Brian Tan | Now Serving
Published: Thursday, December 6, 2012
Updated: Thursday, December 6, 2012 08:12
It’s the most wonderful time of the year. NFL teams are in the middle of playoff hunts, college football bowl games are about to begin, the NBA is in full swing and college basketball is already in its own world of chaos.
It seems like years ago that the Arizona Cardinals, who are now 4−8, were sitting pretty with a 4−0 record. The number one overall pick in last year’s draft, Andrew Luck, has been mighty impressive in leading a Colts team that was 2−14 a year ago to a 8−4 record with playoff aspirations. But back where Luck went to college, at Stanford University in Northern California, is an NFL team with one of the more distinctive quarterback controversies in recent memory.
The story of Alex Smith, the draft bust, is a well−known one. Drafted first overall out of Utah before Aaron Rodgers in 2005, Smith never led the 49ers to a winning record in all his years of starting. That is, until Jim Harbaugh made the short drive to leave Stanford and begin coaching the 49ers in 2011.
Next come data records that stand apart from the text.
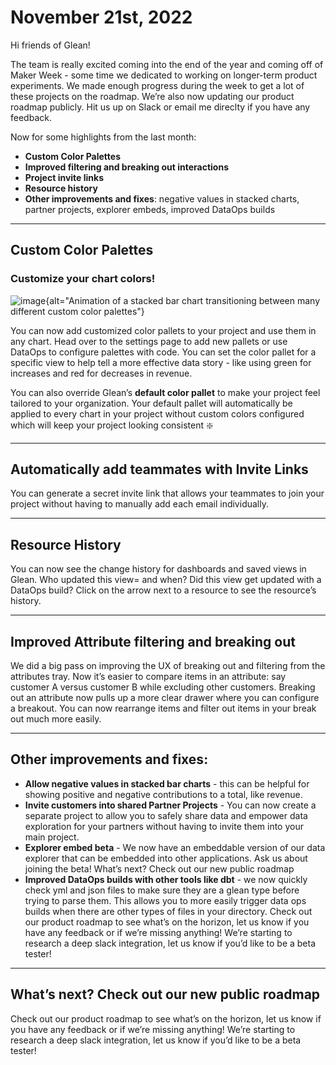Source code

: # November 21st, 2022

Hi friends of Glean!

The team is really excited coming into the end of the year and coming off of Maker Week - some time we dedicated to working on longer-term product experiments.  We made enough progress during the week to get a lot of these projects on the roadmap.  We’re also now updating our product roadmap publicly.  Hit us up on Slack or email me direclty if you have any feedback.

Now for some highlights from the last month:
- **Custom Color Palettes**
- **Improved filtering and breaking out interactions**
- **Project invite links**
- **Resource history**
- **Other improvements and fixes**: negative values in stacked charts, partner projects, explorer embeds, improved DataOps builds

---

## Custom Color Palettes

### Customize your chart colors!

![image](/assets/product_updates/221121_colors.gif){alt="Animation of a stacked bar chart transitioning between many different custom color palettes"}

You can now add customized color pallets to your project and use them in any chart.  Head over to the settings page to add new pallets or use DataOps to configure palettes with code.  You can set the color pallet for a specific view to help tell a more effective data story - like using green for increases and red for decreases in revenue.

You can also override Glean’s **default color pallet** to make your project feel tailored to your organization.  Your default pallet will automatically be applied to every chart in your project without custom colors configured which will keep your project looking consistent :sparkle:

---

## Automatically add teammates with Invite Links

You can generate a secret invite link that allows your teammates to join your project without having to manually add each email individually.

---

## Resource History
You can now see the change history for dashboards and saved views in Glean.  Who updated this view= and when?  Did this view get updated with a DataOps build?  Click on the arrow next to a resource to see the resource’s history.

---

## Improved Attribute filtering and breaking out

We did a big pass on improving the UX of breaking out and filtering from the attributes tray.  Now it’s easier to compare items in an attribute: say customer A versus customer B while excluding other customers.  Breaking out an attribute now pulls up a more clear drawer where you can configure a breakout.  You can now rearrange items and filter out items in your break out much more easily.

---

## Other improvements and fixes:
- **Allow negative values in stacked bar charts** - this can be helpful for showing positive and negative contributions to a total, like revenue.
- **Invite customers into shared Partner Projects** - You can now create a separate project to allow you to safely share data and empower data exploration for your partners without having to invite them into your main project.
- **Explorer embed beta** - We now have an embeddable version of our data explorer that can be embedded into other applications.  Ask us about joining the beta!
What’s next?  Check out our new public roadmap
- **Improved DataOps builds with other tools like dbt** - we now quickly check yml and json files to make sure they are a glean type before trying to parse them.  This allows you to more easily trigger data ops builds when there are other types of files in your directory.
Check out our product roadmap to see what’s on the horizon, let us know if you have any feedback or if we’re missing anything!  We’re starting to research a deep slack integration, let us know if you’d like to be a beta tester!

---

## What’s next?  Check out our new public roadmap
Check out our product roadmap to see what’s on the horizon, let us know if you have any feedback or if we’re missing anything!  We’re starting to research a deep slack integration, let us know if you’d like to be a beta tester!

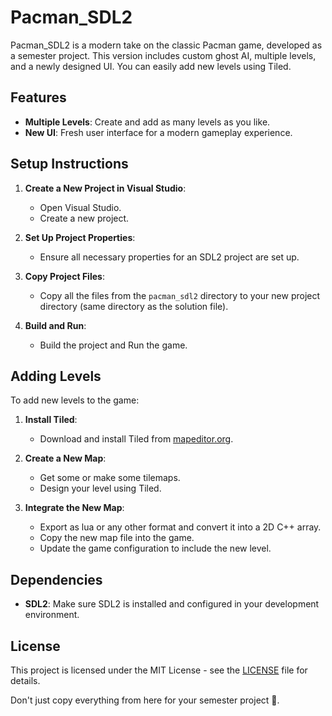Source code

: # Pacman_SDL2

Pacman_SDL2 is a modern take on the classic Pacman game, developed as a semester project. This version includes custom ghost AI, multiple levels, and a newly designed UI. You can easily add new levels using Tiled.

## Features
- **Multiple Levels**: Create and add as many levels as you like.
- **New UI**: Fresh user interface for a modern gameplay experience.

## Setup Instructions

1. **Create a New Project in Visual Studio**:
   - Open Visual Studio.
   - Create a new project.

2. **Set Up Project Properties**:
   - Ensure all necessary properties for an SDL2 project are set up.

3. **Copy Project Files**:
   - Copy all the files from the `pacman_sdl2` directory to your new project directory (same directory as the solution file).

4. **Build and Run**:
   - Build the project and Run the game.

## Adding Levels

To add new levels to the game:

1. **Install Tiled**:
   - Download and install Tiled from [mapeditor.org](https://mapeditor.org).

2. **Create a New Map**:
   - Get some or make some tilemaps.
   - Design your level using Tiled.

3. **Integrate the New Map**:
   - Export as lua or any other format and convert it into a 2D C++ array.
   - Copy the new map file into the game.
   - Update the game configuration to include the new level.

## Dependencies

- **SDL2**: Make sure SDL2 is installed and configured in your development environment.

## License

This project is licensed under the MIT License - see the [LICENSE](LICENSE) file for details.

Don't just copy everything from here for your semester project 👀.
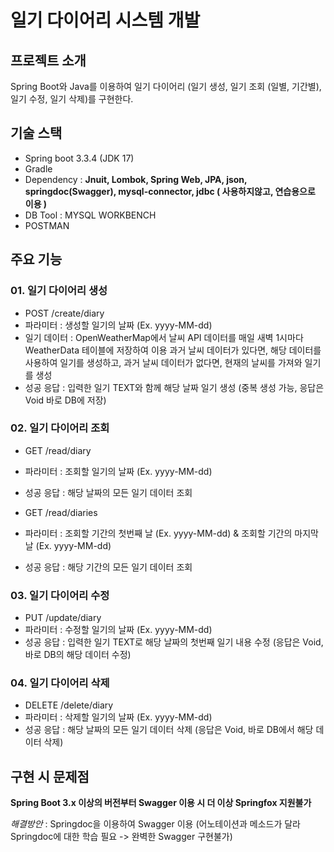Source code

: # 일기 다이어리 시스템 개발
## 프로젝트 소개
Spring Boot와 Java를 이용하여 일기 다이어리 (일기 생성, 일기 조회 (일별, 기간별), 일기 수정, 일기 삭제)를 구현한다.
## 기술 스택
- Spring boot 3.3.4 (JDK 17)
- Gradle
- Dependency : **Jnuit, Lombok, Spring Web, JPA, json, springdoc(Swagger), mysql-connector, jdbc ( 사용하지않고, 연습용으로 이용 )**
- DB Tool : MYSQL WORKBENCH
- POSTMAN
## 주요 기능
### 01. 일기 다이어리 생성
- POST /create/diary
- 파라미터 : 생성할 일기의 날짜 (Ex. yyyy-MM-dd)
- 일기 데이터 : OpenWeatherMap에서 날씨 API 데이터를 매일 새벽 1시마다 WeatherData 테이블에 저장하여 이용
과거 날씨 데이터가 있다면, 해당 데이터를 사용하여 일기를 생성하고,
과거 날씨 데이터가 없다면, 현재의 날씨를 가져와 일기를 생성
- 성공 응답 : 입력한 일기 TEXT와 함께 해당 날짜 일기 생성 (중복 생성 가능, 응답은 Void 바로 DB에 저장)
### 02. 일기 다이어리 조회
- GET /read/diary
- 파라미터 : 조회할 일기의 날짜 (Ex. yyyy-MM-dd)
- 성공 응답 : 해당 날짜의 모든 일기 데이터 조회

- GET /read/diaries
- 파라미터 : 조회할 기간의 첫번째 날 (Ex. yyyy-MM-dd) & 조회할 기간의 마지막 날 (Ex. yyyy-MM-dd)
- 성공 응답 : 해당 기간의 모든 일기 데이터 조회
### 03. 일기 다이어리 수정
- PUT /update/diary
- 파라미터 : 수정할 일기의 날짜 (Ex. yyyy-MM-dd)
- 성공 응답 : 입력한 일기 TEXT로 해당 날짜의 첫번째 일기 내용 수정 (응답은 Void, 바로 DB의 해당 데이터 수정)
### 04. 일기 다이어리 삭제
- DELETE /delete/diary
- 파라미터 : 삭제할 일기의 날짜 (Ex. yyyy-MM-dd)
- 성공 응답 : 해당 날짜의 모든 일기 데이터 삭제 (응답은 Void, 바로 DB에서 해당 데이터 삭제)
## 구현 시 문제점
**Spring Boot 3.x 이상의 버전부터 Swagger 이용 시 더 이상 Springfox 지원불가**

*해결방안* : Springdoc을 이용하여 Swagger 이용 (어노테이션과 메소드가 달라 Springdoc에 대한 학습 필요 -> 완벽한 Swagger 구현불가)
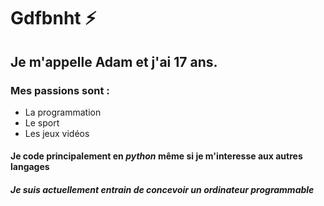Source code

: # Gdfbnht ⚡

## Je m'appelle **Adam** et j'ai **17 ans**.

### Mes passions sont :
- La programmation
- Le sport
- Les jeux vidéos

#### Je code principalement en _python_ même si je m'interesse aux autres langages
##### Je suis actuellement entrain de concevoir un ordinateur programmable

<!--
**Gdfbnht/Gdfbnht** is a ✨ _special_ ✨ repository because its `README.md` (this file) appears on your GitHub profile.

Here are some ideas to get you started:

- 🔭 I’m currently working on ...
- 🌱 I’m currently learning ...
- 👯 I’m looking to collaborate on ...
- 🤔 I’m looking for help with ...
- 💬 Ask me about ...
- 📫 How to reach me: ...
- 😄 Pronouns: ...
- ⚡ Fun fact: ...
-->
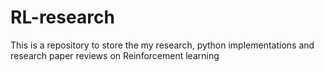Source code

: # RL-research
This is a repository to store the my research, python implementations and research paper reviews on Reinforcement learning 
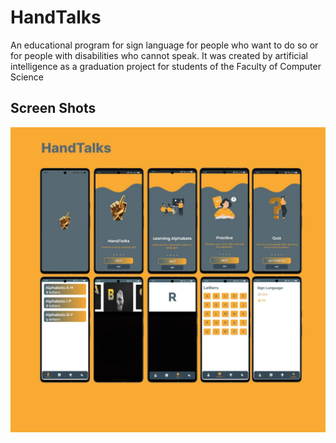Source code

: # HandTalks
An educational program for sign language for people who want to do so or for people with disabilities who cannot speak. It was created by artificial intelligence as a graduation project for students of the Faculty of Computer Science

## Screen Shots
![screen one](https://github.com/AhmedReda103/HandTalks/blob/master/img/1.jpg)
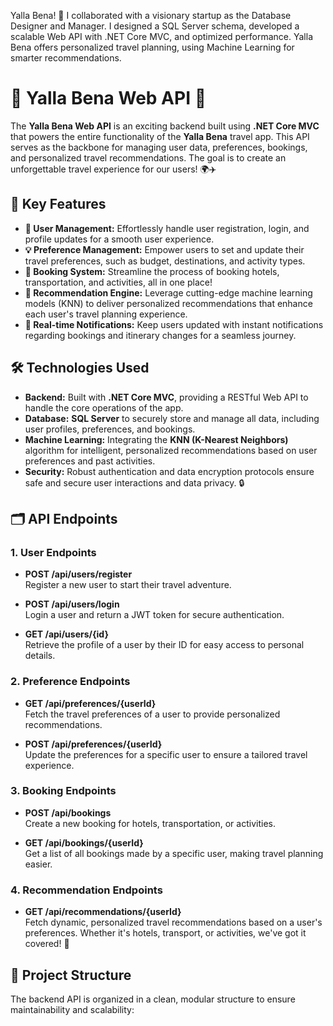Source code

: Yalla Bena! 🚀 I collaborated with a visionary startup as the Database Designer and Manager. I designed a SQL Server schema, developed a scalable Web API with .NET Core MVC, and optimized performance. Yalla Bena offers personalized travel planning, using Machine Learning for smarter recommendations.
# 🎉 Yalla Bena Web API 🚀

The **Yalla Bena Web API** is an exciting backend built using **.NET Core MVC** that powers the entire functionality of the **Yalla Bena** travel app. This API serves as the backbone for managing user data, preferences, bookings, and personalized travel recommendations. The goal is to create an unforgettable travel experience for our users! 🌍✈️

## 🔑 Key Features

- **👤 User Management:** Effortlessly handle user registration, login, and profile updates for a smooth user experience.
- **💡 Preference Management:** Empower users to set and update their travel preferences, such as budget, destinations, and activity types.
- **🏨 Booking System:** Streamline the process of booking hotels, transportation, and activities, all in one place!
- **🤖 Recommendation Engine:** Leverage cutting-edge machine learning models (KNN) to deliver personalized recommendations that enhance each user's travel planning experience.
- **🔔 Real-time Notifications:** Keep users updated with instant notifications regarding bookings and itinerary changes for a seamless journey.

## 🛠️ Technologies Used

- **Backend:** Built with **.NET Core MVC**, providing a RESTful Web API to handle the core operations of the app.
- **Database:** **SQL Server** to securely store and manage all data, including user profiles, preferences, and bookings.
- **Machine Learning:** Integrating the **KNN (K-Nearest Neighbors)** algorithm for intelligent, personalized recommendations based on user preferences and past activities.
- **Security:** Robust authentication and data encryption protocols ensure safe and secure user interactions and data privacy. 🔒

## 🗂️ API Endpoints

### 1. **User Endpoints**

- **POST /api/users/register**  
  Register a new user to start their travel adventure.
  
- **POST /api/users/login**  
  Login a user and return a JWT token for secure authentication.

- **GET /api/users/{id}**  
  Retrieve the profile of a user by their ID for easy access to personal details.

### 2. **Preference Endpoints**

- **GET /api/preferences/{userId}**  
  Fetch the travel preferences of a user to provide personalized recommendations.

- **POST /api/preferences/{userId}**  
  Update the preferences for a specific user to ensure a tailored travel experience.

### 3. **Booking Endpoints**

- **POST /api/bookings**  
  Create a new booking for hotels, transportation, or activities.

- **GET /api/bookings/{userId}**  
  Get a list of all bookings made by a specific user, making travel planning easier.

### 4. **Recommendation Endpoints**

- **GET /api/recommendations/{userId}**  
  Fetch dynamic, personalized travel recommendations based on a user's preferences. Whether it's hotels, transport, or activities, we've got it covered! 🌟

## 📂 Project Structure

The backend API is organized in a clean, modular structure to ensure maintainability and scalability:

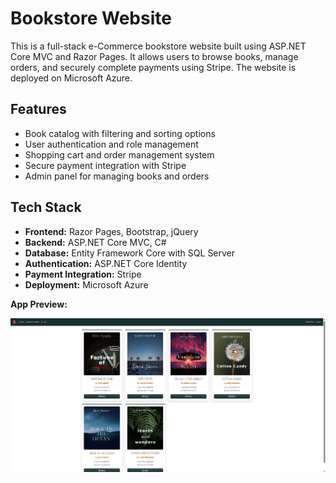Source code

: # Bookstore Website

This is a full-stack e-Commerce bookstore website built using ASP.NET Core MVC and Razor Pages. It allows users to browse books, manage orders, and securely complete payments using Stripe. The website is deployed on Microsoft Azure.

## Features
- Book catalog with filtering and sorting options
- User authentication and role management
- Shopping cart and order management system
- Secure payment integration with Stripe
- Admin panel for managing books and orders

## Tech Stack
- **Frontend:** Razor Pages, Bootstrap, jQuery
- **Backend:** ASP.NET Core MVC, C#
- **Database:** Entity Framework Core with SQL Server
- **Authentication:** ASP.NET Core Identity
- **Payment Integration:** Stripe
- **Deployment:** Microsoft Azure

**App Preview:**

 ![App Preview](./Bulky_Book_Store.png)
Right away, Harbaugh took the 49ers from 6−10 to 13−3. Behind the league’s best defense, Smith played very efficiently all year and won a thrilling game against the Saints in the Divisional Round of the playoffs. This season, Smith continued his impressive efficiency. He has even put up numbers that prove him to be more than just a “game manager”— the ultimate backhanded compliment for a quarterback who has a great defense playing behind him and whose main job is to hand the ball off.
Then, a week after he won the Offensive Player of the Week award by completing 18 of 19 passes with three touchdowns, Smith suffered a concussion and had to sit out the next week.
Enter backup quarterback Colin Kaepernick, a 6−foot−5, 230−pound, second−round draft pick, who ran a 4.53 40−yard dash and can throw a baseball 95 mph. Kaepernick led the Niners to a 32−7 Monday Night Football win over the Chicago Bears. He posted impressive numbers, showcasing his athleticism and big arm.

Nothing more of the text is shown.